Gallery - 1978 Trek 510 owned by Dave Mann
Dave writes: "In 1978, I was in high school in
central Ohio. Chuck Harris, the owner of the local bike store in our
town, took me in and gave me a job. He remains one of the most genuinely
kind people I have ever known. Chuck's passion was for bike touring
and we sold mostly Fujis, with the occasional Miyata. Chuck also had
a Chestnut Brown frame from the new American frame builders he knew
in Wisconsin. It was made with Ishiwata 022 tubing and it was the most
beautiful frame this high school kid had ever seen. "
"By 1983, I was going to college in the Boston area and I finally
saved up enough money to trade in my old Fuji Royale II for a Trek 600,
which I rode until 1995 when I drove it under a car port while it was
on the roof rack.
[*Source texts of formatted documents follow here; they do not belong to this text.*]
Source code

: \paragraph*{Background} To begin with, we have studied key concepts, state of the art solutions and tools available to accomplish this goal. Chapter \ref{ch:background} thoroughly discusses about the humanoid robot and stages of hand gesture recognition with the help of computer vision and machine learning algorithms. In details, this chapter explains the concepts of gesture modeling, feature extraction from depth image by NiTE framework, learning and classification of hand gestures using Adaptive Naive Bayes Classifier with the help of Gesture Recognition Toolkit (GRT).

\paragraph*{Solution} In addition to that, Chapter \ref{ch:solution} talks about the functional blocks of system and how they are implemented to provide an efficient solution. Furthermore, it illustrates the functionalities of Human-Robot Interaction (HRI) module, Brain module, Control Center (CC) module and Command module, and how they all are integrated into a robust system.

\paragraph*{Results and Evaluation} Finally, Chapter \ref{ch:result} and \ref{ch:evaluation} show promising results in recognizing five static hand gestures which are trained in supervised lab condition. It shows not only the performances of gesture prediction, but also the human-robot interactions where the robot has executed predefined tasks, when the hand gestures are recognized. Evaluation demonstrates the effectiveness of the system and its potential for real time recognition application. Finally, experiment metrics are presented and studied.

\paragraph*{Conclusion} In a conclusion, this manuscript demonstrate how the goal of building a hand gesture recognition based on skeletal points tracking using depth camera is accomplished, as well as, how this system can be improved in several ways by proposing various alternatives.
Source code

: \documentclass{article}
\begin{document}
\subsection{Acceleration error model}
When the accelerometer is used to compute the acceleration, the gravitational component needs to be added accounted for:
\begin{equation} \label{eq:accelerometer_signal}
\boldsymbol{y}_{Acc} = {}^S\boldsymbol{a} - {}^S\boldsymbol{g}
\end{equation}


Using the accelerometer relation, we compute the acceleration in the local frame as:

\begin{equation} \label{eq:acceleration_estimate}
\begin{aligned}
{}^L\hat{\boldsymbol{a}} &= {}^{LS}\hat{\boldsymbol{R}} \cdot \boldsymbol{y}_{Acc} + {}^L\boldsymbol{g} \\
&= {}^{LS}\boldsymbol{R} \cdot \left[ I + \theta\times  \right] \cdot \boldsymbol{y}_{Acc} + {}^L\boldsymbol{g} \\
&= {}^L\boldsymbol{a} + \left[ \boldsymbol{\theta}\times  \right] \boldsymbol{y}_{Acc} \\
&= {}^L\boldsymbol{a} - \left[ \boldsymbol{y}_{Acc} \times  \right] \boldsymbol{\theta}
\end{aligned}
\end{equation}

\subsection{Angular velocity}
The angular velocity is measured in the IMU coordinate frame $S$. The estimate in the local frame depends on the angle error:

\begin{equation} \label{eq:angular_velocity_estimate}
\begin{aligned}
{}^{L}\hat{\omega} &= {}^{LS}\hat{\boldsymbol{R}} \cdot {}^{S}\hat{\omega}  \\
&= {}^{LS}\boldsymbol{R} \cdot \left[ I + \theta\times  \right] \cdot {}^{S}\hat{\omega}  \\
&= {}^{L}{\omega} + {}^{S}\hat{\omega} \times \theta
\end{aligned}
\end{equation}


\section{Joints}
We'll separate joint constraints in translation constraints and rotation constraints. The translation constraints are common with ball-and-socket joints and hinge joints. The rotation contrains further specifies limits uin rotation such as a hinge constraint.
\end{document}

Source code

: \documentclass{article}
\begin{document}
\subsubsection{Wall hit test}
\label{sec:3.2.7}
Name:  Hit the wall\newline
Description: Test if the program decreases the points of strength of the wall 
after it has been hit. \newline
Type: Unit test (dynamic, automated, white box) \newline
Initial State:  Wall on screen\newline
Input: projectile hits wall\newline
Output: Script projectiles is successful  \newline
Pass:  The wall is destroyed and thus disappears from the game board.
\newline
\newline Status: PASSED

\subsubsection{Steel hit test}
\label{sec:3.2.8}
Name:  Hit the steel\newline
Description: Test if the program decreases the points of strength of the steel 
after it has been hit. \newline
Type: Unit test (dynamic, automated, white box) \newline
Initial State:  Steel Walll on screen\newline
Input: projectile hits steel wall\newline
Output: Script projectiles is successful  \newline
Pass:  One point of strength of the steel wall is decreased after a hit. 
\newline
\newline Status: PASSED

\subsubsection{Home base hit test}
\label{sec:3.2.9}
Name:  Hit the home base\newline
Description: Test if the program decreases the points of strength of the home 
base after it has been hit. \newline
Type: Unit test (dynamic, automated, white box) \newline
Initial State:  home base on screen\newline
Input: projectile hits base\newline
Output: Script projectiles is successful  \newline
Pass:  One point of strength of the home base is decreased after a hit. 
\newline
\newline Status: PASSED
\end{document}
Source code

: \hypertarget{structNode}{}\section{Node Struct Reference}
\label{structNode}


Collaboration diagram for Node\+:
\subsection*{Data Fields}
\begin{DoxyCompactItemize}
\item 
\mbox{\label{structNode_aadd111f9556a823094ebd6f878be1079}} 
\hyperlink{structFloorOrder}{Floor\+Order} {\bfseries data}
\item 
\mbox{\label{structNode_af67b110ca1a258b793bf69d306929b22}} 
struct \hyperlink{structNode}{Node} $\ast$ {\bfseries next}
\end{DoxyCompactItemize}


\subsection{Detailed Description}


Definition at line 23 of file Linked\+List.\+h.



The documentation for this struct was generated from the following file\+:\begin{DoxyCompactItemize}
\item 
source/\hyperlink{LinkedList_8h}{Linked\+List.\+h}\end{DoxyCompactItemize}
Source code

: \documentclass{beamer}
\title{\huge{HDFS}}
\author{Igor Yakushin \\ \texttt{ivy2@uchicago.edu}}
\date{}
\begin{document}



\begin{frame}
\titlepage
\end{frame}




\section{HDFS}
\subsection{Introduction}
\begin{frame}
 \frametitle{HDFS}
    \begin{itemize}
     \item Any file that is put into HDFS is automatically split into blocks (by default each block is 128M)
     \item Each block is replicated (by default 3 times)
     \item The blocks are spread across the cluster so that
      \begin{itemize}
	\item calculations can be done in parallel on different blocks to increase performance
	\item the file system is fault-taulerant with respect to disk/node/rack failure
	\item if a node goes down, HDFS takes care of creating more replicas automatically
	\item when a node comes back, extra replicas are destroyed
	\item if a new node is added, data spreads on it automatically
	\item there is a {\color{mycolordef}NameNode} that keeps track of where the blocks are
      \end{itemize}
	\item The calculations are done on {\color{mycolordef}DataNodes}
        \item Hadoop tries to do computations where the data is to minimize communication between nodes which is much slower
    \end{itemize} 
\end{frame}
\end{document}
Yes, I cried. I had been commuting on the bike daily,
went on regular training rides with it and had ridden it cross-country."
"I replaced the totaled 600 with an aluminum Trek
1220, which had a triple crank and eyelets. But, it was a racing style
bike in every other way - certainly not a sport touring design. Mountain
bikes were all the rage at that time and the sport touring bike had
effectively disappeared from the market it seemed. The 1220 was loads
of fun on short rides. In particular, it sprinted like a rocket ship
and climbed like nobody's business. In contrast, the old 600 was a bit
whippy in the bottom bracket. The thin 531 tubing and my tall 64mm frame
size were a bad combination. Still, I really, really missed the stable
ride of my old 600. Thankfully, I found the Vintage Trek site and was
able to research what frames to look for. My hunt finally payed off
in 2006 and I was able to purchase this frame."
"I consider myself extremely lucky to have been
able to find this specific frame. I really wanted to find an 022 frame,
and not another 531 frame. Partly, this is because of the big impression
that brown Trek had made on me nearly 30 years ago. More importantly
though, I wanted to get a slightly stiffer frame than the thinner-walled
531 tubing provided. The first step in getting the bike on the road
was to take it to Peter
Mooney, the frame builder in residence at the Wheelworks,
to have the frame aligned and to have the rear triangle spread to 130mm
to accept a modern drive train. I also gave the frame 2 coats of Frame
"The drive train has been scavenged off of the
old 1220. It's an 8-speed Shimano indexing system with RSX hubs, rear
derailleur and crank and Shimano barcon shifters. The one bit of the
system that is not modern is the Suntour BL front derailleur, which
was taken off of the old dead 600. They work together famously, but
I suspect they bicker when I'm not around. "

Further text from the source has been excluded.